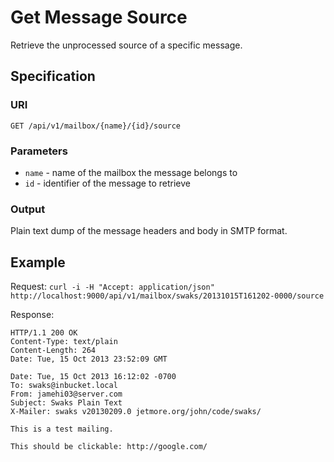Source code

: # Get Message Source

Retrieve the unprocessed source of a specific message.

## Specification

### URI

`GET /api/v1/mailbox/{name}/{id}/source`

### Parameters

- `name` - name of the mailbox the message belongs to
- `id` - identifier of the message to retrieve

### Output

Plain text dump of the message headers and body in SMTP format.

## Example

Request: `curl -i -H "Accept: application/json" http://localhost:9000/api/v1/mailbox/swaks/20131015T161202-0000/source`

Response:

```http
HTTP/1.1 200 OK
Content-Type: text/plain
Content-Length: 264
Date: Tue, 15 Oct 2013 23:52:09 GMT

Date: Tue, 15 Oct 2013 16:12:02 -0700
To: swaks@inbucket.local
From: jamehi03@server.com
Subject: Swaks Plain Text
X-Mailer: swaks v20130209.0 jetmore.org/john/code/swaks/

This is a test mailing.

This should be clickable: http://google.com/
```
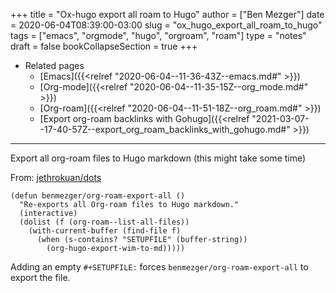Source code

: +++
title = "Ox-hugo export all roam to Hugo"
author = ["Ben Mezger"]
date = 2020-06-04T08:39:00-03:00
slug = "ox_hugo_export_all_roam_to_hugo"
tags = ["emacs", "orgmode", "hugo", "orgroam", "roam"]
type = "notes"
draft = false
bookCollapseSection = true
+++

-   Related pages
    -   [Emacs]({{<relref "2020-06-04--11-36-43Z--emacs.md#" >}})
    -   [Org-mode]({{<relref "2020-06-04--11-35-15Z--org_mode.md#" >}})
    -   [Org-roam]({{<relref "2020-06-04--11-51-18Z--org_roam.md#" >}})
    -   [Export org-roam backlinks with Gohugo]({{<relref "2021-03-07--17-40-57Z--export_org_roam_backlinks_with_gohugo.md#" >}})

---

Export all org-roam files to Hugo markdown (this might take some time)

From: [jethrokuan/dots](https://github.com/jethrokuan/dots/blob/0064ea2aab667f115a14ce48292731db46302c53/.doom.d/config.el#L488)

```emacs-lisp
(defun benmezger/org-roam-export-all ()
  "Re-exports all Org-roam files to Hugo markdown."
  (interactive)
  (dolist (f (org-roam--list-all-files))
    (with-current-buffer (find-file f)
      (when (s-contains? "SETUPFILE" (buffer-string))
        (org-hugo-export-wim-to-md)))))
```

Adding an empty `#+SETUPFILE:` forces `benmezger/org-roam-export-all` to export
the file.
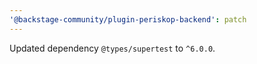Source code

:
 ```yaml
---
'@backstage-community/plugin-periskop-backend': patch
---
```


Updated dependency `@types/supertest` to `^6.0.0`.
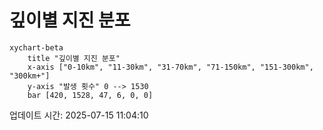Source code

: # 깊이별 지진 분포

```mermaid
xychart-beta
    title "깊이별 지진 분포"
    x-axis ["0-10km", "11-30km", "31-70km", "71-150km", "151-300km", "300km+"]
    y-axis "발생 횟수" 0 --> 1530
    bar [420, 1528, 47, 6, 0, 0]
```

업데이트 시간: 2025-07-15 11:04:10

=======

- **Task directions**: Where a line above contains the word "mailbox", show that line.

- **Exercise output**:
`GET /api/v1/mailbox/{name}/{id}/source`
- `name` - name of the mailbox the message belongs to
Request: `curl -i -H "Accept: application/json" http://localhost:9000/api/v1/mailbox/swaks/20131015T161202-0000/source`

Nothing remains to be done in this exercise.